I’d like this big deal to be clinched here, in my own country.’
‘That’s very nice of you, captain - ’
‘Sure. The others are all such big crooks. And they’ve got no money. You, being journalists and such, must surely know the big shots here - you know, bankers and shipowners and, how do you say, ship-makers, right?’
‘Shipbuilders. No, Mr Vantoch, we don’t know such people.’
‘That’s a pity,’ the captain grew gloomy.
Mr Golombek remembered something. ‘You don’t by any chance know Mr Bondy?’
‘Bondy? Bondy?’ Captain van Toch reflected. ‘Wait a minute, I should know that name. There’s a Bond Street in London and only very rich people live there. Has he got some business in Bond Street, that Mr Bondy?’
‘No, he lives in Prague, but I rather think he was born here, in Jevíčko.’

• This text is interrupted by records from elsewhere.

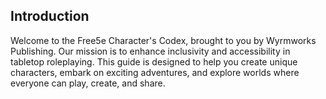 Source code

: ## Introduction

Welcome to the Free5e Character's Codex, brought to you by Wyrmworks Publishing.
Our mission is to enhance inclusivity and accessibility in tabletop roleplaying.
This guide is designed to help you create unique characters, embark on exciting adventures, and explore worlds where everyone can play, create, and share.
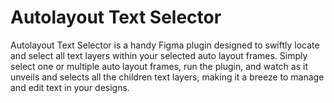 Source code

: <h1>
Autolayout Text Selector
</h1>

Autolayout Text Selector is a handy Figma plugin designed to swiftly locate and select all text layers within your selected auto layout frames. Simply select one or multiple auto layout frames, run the plugin, and watch as it unveils and selects all the children text layers, making it a breeze to manage and edit text in your designs.
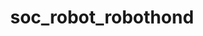 ---
layout: my_redirect
title: soc_robot_robothond
redirect_from: 
  - /aiopschool/socialerobot/robothond
permalink: /socialerobot/robothond/index
redirect_url: "https://youtu.be/M8YjvHYbZ9w"
--- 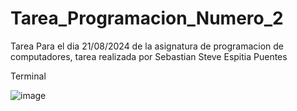 # Tarea_Programacion_Numero_2
 Tarea Para el dia 21/08/2024 de la asignatura de programacion de computadores, tarea realizada por Sebastian Steve Espitia Puentes

 Terminal

 
![image](https://github.com/user-attachments/assets/adf26c20-b856-42e7-a9ac-df83a3f2de78)

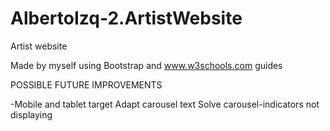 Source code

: # AlbertoIzq-2.ArtistWebsite
Artist website

Made by myself using Bootstrap and www.w3schools.com guides

POSSIBLE FUTURE IMPROVEMENTS

-Mobile and tablet target
Adapt carousel text
Solve carousel-indicators not displaying
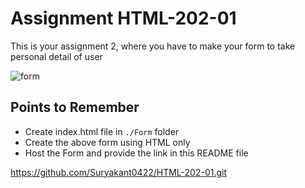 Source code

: # Assignment HTML-202-01

This is your assignment 2, where you have to make your form to take personal detail of user

![form](./Images/form.png)

## Points to Remember

- Create index.html file in `./Form` folder
- Create the above form using HTML only
- Host the Form and provide the link in this README file


https://github.com/Suryakant0422/HTML-202-01.git
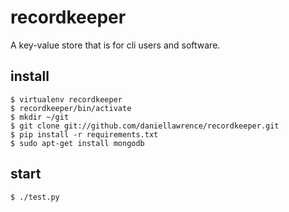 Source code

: recordkeeper
============

A key-value store that is for cli users and software.

install
--------

    $ virtualenv recordkeeper
    $ recordkeeper/bin/activate
    $ mkdir ~/git
    $ git clone git://github.com/daniellawrence/recordkeeper.git
    $ pip install -r requirements.txt
    $ sudo apt-get install mongodb

start
-----

    $ ./test.py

‘Hell, yes,’ the captain exclaimed happily; ‘you’re right, my boy! Had a draper’s shop in the Market Place! Sure, Bondy - now what was his name? Max. Max Bondy. So he’s got a business in Prague now?’

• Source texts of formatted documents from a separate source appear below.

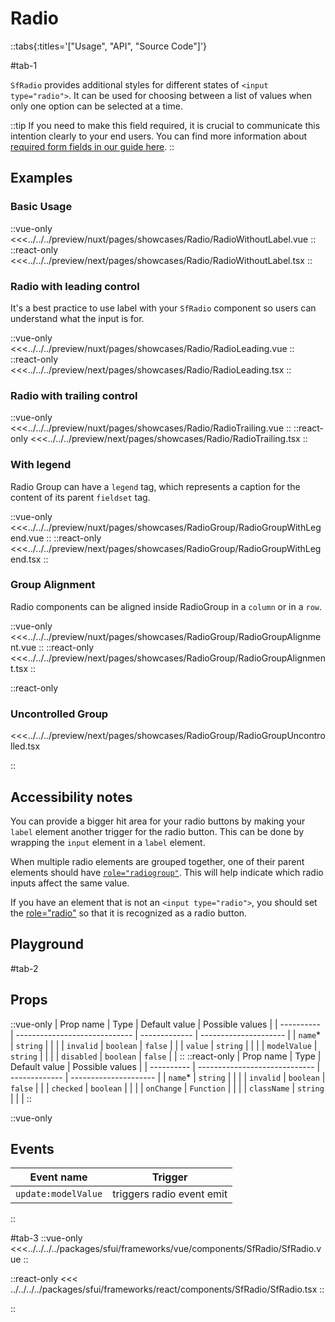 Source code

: # Radio

::tabs{:titles='["Usage", "API", "Source Code"]'}

#tab-1

`SfRadio` provides additional styles for different states of `<input type="radio">`. It can be used for choosing between a list of values when only one option can be selected at a time.

::tip
If you need to make this field required, it is crucial to communicate this intention clearly to your end users. You can find more information about [required form fields in our guide here](../blocks/FormFields.html).
::

## Examples

### Basic Usage

<Showcase showcase-name="Radio/RadioWithoutLabel">

::vue-only
<<<../../../preview/nuxt/pages/showcases/Radio/RadioWithoutLabel.vue
::
::react-only
<<<../../../preview/next/pages/showcases/Radio/RadioWithoutLabel.tsx
::
</Showcase>

### Radio with leading control

It's a best practice to use label with your `SfRadio` component so users can understand what the input is for.

<Showcase showcase-name="Radio/RadioLeading">

::vue-only
<<<../../../preview/nuxt/pages/showcases/Radio/RadioLeading.vue
::
::react-only
<<<../../../preview/next/pages/showcases/Radio/RadioLeading.tsx
::
</Showcase>

### Radio with trailing control

<Showcase showcase-name="Radio/RadioTrailing">

::vue-only
<<<../../../preview/nuxt/pages/showcases/Radio/RadioTrailing.vue
::
::react-only
<<<../../../preview/next/pages/showcases/Radio/RadioTrailing.tsx
::
</Showcase>

### With legend

Radio Group can have a `legend` tag, which represents a caption for the content of its parent `fieldset` tag.

<Showcase showcase-name="RadioGroup/RadioGroupWithLegend">

::vue-only
<<<../../../preview/nuxt/pages/showcases/RadioGroup/RadioGroupWithLegend.vue
::
::react-only
<<<../../../preview/next/pages/showcases/RadioGroup/RadioGroupWithLegend.tsx
::

</Showcase>

### Group Alignment

Radio components can be aligned inside RadioGroup in a `column` or in a `row`.

<Showcase showcase-name="RadioGroup/RadioGroupAlignment" >

::vue-only
<<<../../../preview/nuxt/pages/showcases/RadioGroup/RadioGroupAlignment.vue
::
::react-only
<<<../../../preview/next/pages/showcases/RadioGroup/RadioGroupAlignment.tsx
::

</Showcase>

::react-only

### Uncontrolled Group

<Showcase showcase-name="RadioGroup/RadioGroupUncontrolled" >

<<<../../../preview/next/pages/showcases/RadioGroup/RadioGroupUncontrolled.tsx

</Showcase>

::

## Accessibility notes

You can provide a bigger hit area for your radio buttons by making your `label` element another trigger for the radio button. This can be done by wrapping the `input` element in a `label` element.

When multiple radio elements are grouped together, one of their parent elements should have [`role="radiogroup"`](https://developer.mozilla.org/en-US/docs/Web/Accessibility/ARIA/Roles/radiogroup_role). This will help indicate which radio inputs affect the same value.

If you have an element that is not an `<input type="radio">`, you should set the [role="radio"](https://developer.mozilla.org/en-US/docs/Web/Accessibility/ARIA/Roles/radio_role) so that it is recognized as a radio button.

## Playground

<Generate />

#tab-2

## Props


::vue-only
| Prop name  | Type                          | Default value | Possible values       |
| ---------- | ----------------------------- | ------------- | --------------------- |
| `name`\*       | `string`                        |               |                       |
| `invalid`    | `boolean`                       | `false`         |                       |
| `value`      | `string`                        |               |                       |
| `modelValue` | `string`                        |               |                       |
| `disabled`   | `boolean`                       | `false`         |                       |
::
::react-only
| Prop name  | Type                          | Default value | Possible values       |
| ---------- | ----------------------------- | ------------- | --------------------- |
| `name`\*       | `string`                        |               |                       |
| `invalid`    | `boolean`                       | `false`         |                       |
| `checked`   | `boolean`                        |               |                       |
| `onChange`   | `Function`     |               |                       |
| `className` | `string`                         |               |                       |
::

::vue-only
## Events

| Event name        | Trigger                   |
| ----------------- | ------------------------- |
| `update:modelValue` | triggers radio event emit |

::

#tab-3
::vue-only
<<<../../../../packages/sfui/frameworks/vue/components/SfRadio/SfRadio.vue
::

::react-only
<<< ../../../../packages/sfui/frameworks/react/components/SfRadio/SfRadio.tsx
::

::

‘No, that must have been his father. This man Bondy is called G. H. Bondy. President G. H. Bondy, captain.’
‘G. H.,’ the captain shook his head. ‘No, there was no G. H. here. Unless, of course, he was Gussie Bondy. But he was no president. Gussie was a pimply little Jew. Can’t be him.’
‘That’ll be him all right, Mr Vantoch. After all, it must be a good many years since you last saw him.’
‘Well, that’s true. A good many years,’ the captain agreed. ‘Forty years, my boy. Gussie could be a big man now. And what is he?’
‘He’s Chairman of the Board of ME AS - you know, a big company making boilers and suchlike - as well as president of some twenty companies and cartels.